The ladder on this lookout tower had a netting of farm hog wire around it for safety purposes. When it was installed there apparently was no thought given to someone climbing the ladder with a filled packsack on his back. There was just room to squeeze through and many times the packsack caught on the wire netting. When this happened, I would need to back down a step to get it unhooked, then try to squeeze closer to the ladder to keep the packsack from catching. However it would eventually catch again and each of these incidents would cause me to clutch the steel ladder still tighter.
It was a struggle but I made it to the floor of the cab or, as it was referred to in those days, the crows-nest. Now I had to get the key out of my pocket with one hand, unlock the padlock without dropping that valuable key, and still balance the packsack while I held onto the top of the ladder with the other hand. I would not be surprised if my finger prints are still showing on that piece of galvanized iron ladder. The next struggle was to get myself and the packsack through the small trap door. Eventually I made it and opened a window. Page yelled up instructions in stages until the telephone wires were all accounted for and connected. One long ring was the universal ring to alert telephone operators. The ring went through. I got an answer showing that all the wires were connected properly.

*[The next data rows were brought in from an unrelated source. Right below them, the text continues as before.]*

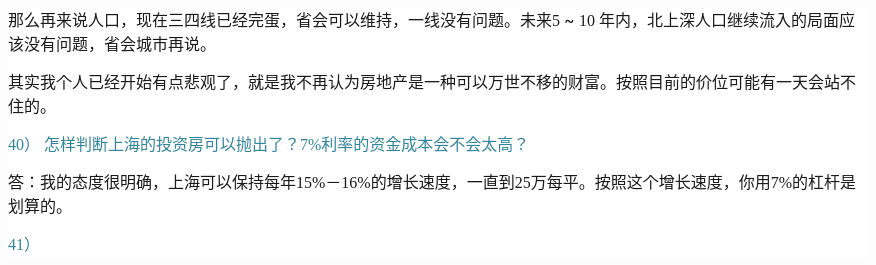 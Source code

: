 </p>
<p style="line-height:150%">
<span style="font-size:16px;line-height:150%;font-family:楷体">
</span>
</p>
<p style="line-height:150%">
<span style="font-size:16px;line-height:150%;font-family:楷体">
          那么再来说人口，现在三四线已经完蛋，省会可以维持，一线没有问题。未来5
         </span>
<span style="font-size:16px;line-height:150%">
          ~
         </span>
<span style="font-size:16px;line-height:150%;font-family:楷体">
          10
         </span>
<span style="font-size:16px;line-height:150%;font-family:楷体">
          年内，北上深人口继续流入的局面应该没有问题，省会城市再说。
         </span>
</p>
<p style="line-height:150%">
<span style="font-size:16px;line-height:150%;font-family:楷体">
</span>
</p>
<p style="line-height:150%">
<span style="font-size:16px;line-height:150%;font-family:楷体">
          其实我个人已经开始有点悲观了，就是我不再认为房地产是一种可以万世不移的财富。按照目前的价位可能有一天会站不住的。
         </span>
</p>
<p style="line-height:150%">
<span style="font-size:16px;line-height:150%;font-family:楷体">
</span>
</p>
<p style="line-height:150%">
<span style="font-size:16px;line-height:150%;font-family:楷体">
</span>
</p>
<p style="line-height:150%">
<span style="font-size:16px;line-height:150%;font-family:宋体;color:#31859C">
          40）
         </span>
<span style="font-size:16px;line-height:150%;font-family:宋体;color:#31859C">
          怎样判断上海的投资房可以抛出了？7%利率的资金成本会不会太高？
         </span>
</p>
<p style="line-height:150%">
<span style="font-size:16px;line-height:150%;font-family:楷体">
</span>
</p>
<p style="line-height:150%">
<span style="font-size:16px;line-height:150%;font-family:楷体">
          答：我的态度很明确，上海可以保持每年15%－16%的增长速度，一直到25万每平。按照这个增长速度，你用7%的杠杆是划算的。
         </span>
</p>
<p style="line-height:150%">
<span style="font-size:16px;line-height:150%;font-family:楷体">
</span>
</p>
<p style="line-height:150%">
<span style="font-size:16px;line-height:150%;font-family:楷体">
</span>
</p>
<p style="line-height:150%">
<span style="font-size:16px;line-height:150%;font-family:宋体;color:#31859C">
          41） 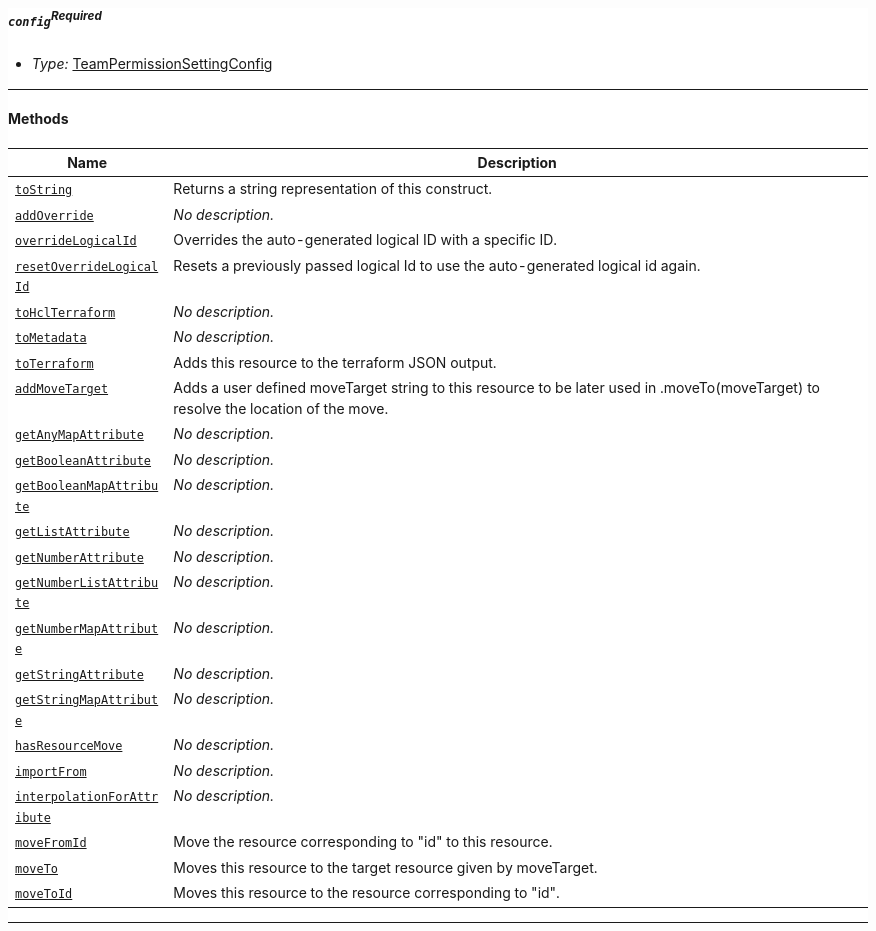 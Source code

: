 
##### `config`<sup>Required</sup> <a name="config" id="@cdktf/provider-datadog.teamPermissionSetting.TeamPermissionSetting.Initializer.parameter.config"></a>

- *Type:* <a href="#@cdktf/provider-datadog.teamPermissionSetting.TeamPermissionSettingConfig">TeamPermissionSettingConfig</a>

---

#### Methods <a name="Methods" id="Methods"></a>

| **Name** | **Description** |
| --- | --- |
| <code><a href="#@cdktf/provider-datadog.teamPermissionSetting.TeamPermissionSetting.toString">toString</a></code> | Returns a string representation of this construct. |
| <code><a href="#@cdktf/provider-datadog.teamPermissionSetting.TeamPermissionSetting.addOverride">addOverride</a></code> | *No description.* |
| <code><a href="#@cdktf/provider-datadog.teamPermissionSetting.TeamPermissionSetting.overrideLogicalId">overrideLogicalId</a></code> | Overrides the auto-generated logical ID with a specific ID. |
| <code><a href="#@cdktf/provider-datadog.teamPermissionSetting.TeamPermissionSetting.resetOverrideLogicalId">resetOverrideLogicalId</a></code> | Resets a previously passed logical Id to use the auto-generated logical id again. |
| <code><a href="#@cdktf/provider-datadog.teamPermissionSetting.TeamPermissionSetting.toHclTerraform">toHclTerraform</a></code> | *No description.* |
| <code><a href="#@cdktf/provider-datadog.teamPermissionSetting.TeamPermissionSetting.toMetadata">toMetadata</a></code> | *No description.* |
| <code><a href="#@cdktf/provider-datadog.teamPermissionSetting.TeamPermissionSetting.toTerraform">toTerraform</a></code> | Adds this resource to the terraform JSON output. |
| <code><a href="#@cdktf/provider-datadog.teamPermissionSetting.TeamPermissionSetting.addMoveTarget">addMoveTarget</a></code> | Adds a user defined moveTarget string to this resource to be later used in .moveTo(moveTarget) to resolve the location of the move. |
| <code><a href="#@cdktf/provider-datadog.teamPermissionSetting.TeamPermissionSetting.getAnyMapAttribute">getAnyMapAttribute</a></code> | *No description.* |
| <code><a href="#@cdktf/provider-datadog.teamPermissionSetting.TeamPermissionSetting.getBooleanAttribute">getBooleanAttribute</a></code> | *No description.* |
| <code><a href="#@cdktf/provider-datadog.teamPermissionSetting.TeamPermissionSetting.getBooleanMapAttribute">getBooleanMapAttribute</a></code> | *No description.* |
| <code><a href="#@cdktf/provider-datadog.teamPermissionSetting.TeamPermissionSetting.getListAttribute">getListAttribute</a></code> | *No description.* |
| <code><a href="#@cdktf/provider-datadog.teamPermissionSetting.TeamPermissionSetting.getNumberAttribute">getNumberAttribute</a></code> | *No description.* |
| <code><a href="#@cdktf/provider-datadog.teamPermissionSetting.TeamPermissionSetting.getNumberListAttribute">getNumberListAttribute</a></code> | *No description.* |
| <code><a href="#@cdktf/provider-datadog.teamPermissionSetting.TeamPermissionSetting.getNumberMapAttribute">getNumberMapAttribute</a></code> | *No description.* |
| <code><a href="#@cdktf/provider-datadog.teamPermissionSetting.TeamPermissionSetting.getStringAttribute">getStringAttribute</a></code> | *No description.* |
| <code><a href="#@cdktf/provider-datadog.teamPermissionSetting.TeamPermissionSetting.getStringMapAttribute">getStringMapAttribute</a></code> | *No description.* |
| <code><a href="#@cdktf/provider-datadog.teamPermissionSetting.TeamPermissionSetting.hasResourceMove">hasResourceMove</a></code> | *No description.* |
| <code><a href="#@cdktf/provider-datadog.teamPermissionSetting.TeamPermissionSetting.importFrom">importFrom</a></code> | *No description.* |
| <code><a href="#@cdktf/provider-datadog.teamPermissionSetting.TeamPermissionSetting.interpolationForAttribute">interpolationForAttribute</a></code> | *No description.* |
| <code><a href="#@cdktf/provider-datadog.teamPermissionSetting.TeamPermissionSetting.moveFromId">moveFromId</a></code> | Move the resource corresponding to "id" to this resource. |
| <code><a href="#@cdktf/provider-datadog.teamPermissionSetting.TeamPermissionSetting.moveTo">moveTo</a></code> | Moves this resource to the target resource given by moveTarget. |
| <code><a href="#@cdktf/provider-datadog.teamPermissionSetting.TeamPermissionSetting.moveToId">moveToId</a></code> | Moves this resource to the resource corresponding to "id". |

--- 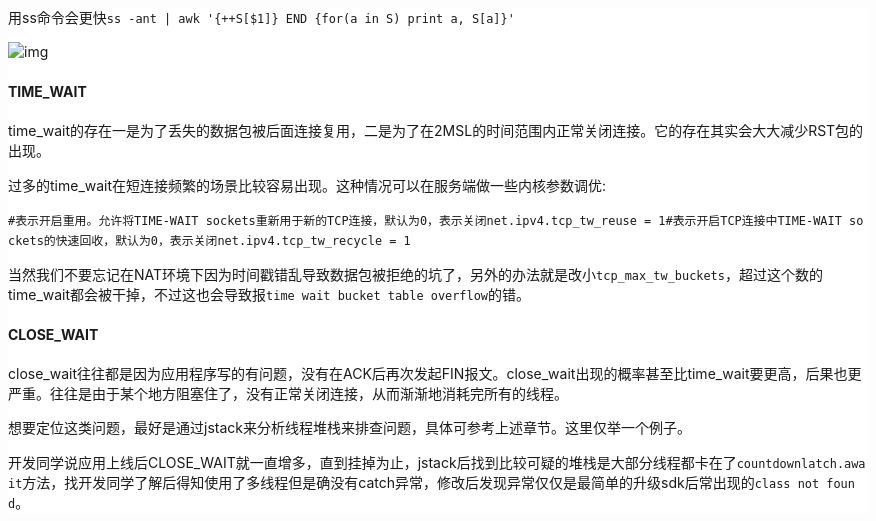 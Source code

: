 用ss命令会更快`ss -ant | awk '{++S[$1]} END {for(a in S) print a, S[a]}'`

![img](https://mmbiz.qpic.cn/mmbiz_png/QCu849YTaINAdEbfiaQHfnicbVU7B4Z06u6ZfcGVw8GWTicIbl0A7NO3NQ4ne5Ma267xAIUa4MicLPADDvh1mesicUg/640?wx_fmt=png&wxfrom=5&wx_lazy=1&wx_co=1)

#### TIME_WAIT

time_wait的存在一是为了丢失的数据包被后面连接复用，二是为了在2MSL的时间范围内正常关闭连接。它的存在其实会大大减少RST包的出现。

过多的time_wait在短连接频繁的场景比较容易出现。这种情况可以在服务端做一些内核参数调优:

```
#表示开启重用。允许将TIME-WAIT sockets重新用于新的TCP连接，默认为0，表示关闭net.ipv4.tcp_tw_reuse = 1#表示开启TCP连接中TIME-WAIT sockets的快速回收，默认为0，表示关闭net.ipv4.tcp_tw_recycle = 1
```

当然我们不要忘记在NAT环境下因为时间戳错乱导致数据包被拒绝的坑了，另外的办法就是改小`tcp_max_tw_buckets`，超过这个数的time_wait都会被干掉，不过这也会导致报`time wait bucket table overflow`的错。

#### CLOSE_WAIT

close_wait往往都是因为应用程序写的有问题，没有在ACK后再次发起FIN报文。close_wait出现的概率甚至比time_wait要更高，后果也更严重。往往是由于某个地方阻塞住了，没有正常关闭连接，从而渐渐地消耗完所有的线程。

想要定位这类问题，最好是通过jstack来分析线程堆栈来排查问题，具体可参考上述章节。这里仅举一个例子。

开发同学说应用上线后CLOSE_WAIT就一直增多，直到挂掉为止，jstack后找到比较可疑的堆栈是大部分线程都卡在了`countdownlatch.await`方法，找开发同学了解后得知使用了多线程但是确没有catch异常，修改后发现异常仅仅是最简单的升级sdk后常出现的`class not found`。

With a, "Report all smokes you see to the ranger station at Park Rapids," Page drove away. I could find no instructions as to how to maintain the lookout tower records. Now I was all alone and it was my first opportunity to pull myself together. First I found a string and tied my key firmly to the belt loop of my trousers. Then I located the previous year's tower records so I could determine what I was expected to do. But this still did not fully prepare me for reporting the first smoke that appeared.
Sometime after noon I saw the first evidence of a fire. There was no wind and the faint smoke seemed to be going straight up. I waited to decide if the smoke might be two or twenty miles from the tower. As I watched, it became grayish in color and then black. Eventually I decided it was probably twenty miles away and could be a burning building because of its very dark color.
I reported the smoke in less than two minutes after I first saw it and tried to sound professional. When asked how far it was from the tower, I hesitated a few seconds even though I had already decided it was between fifteen and twenty miles away. I thought the hesitation might indicate that I was carefully considering the answer.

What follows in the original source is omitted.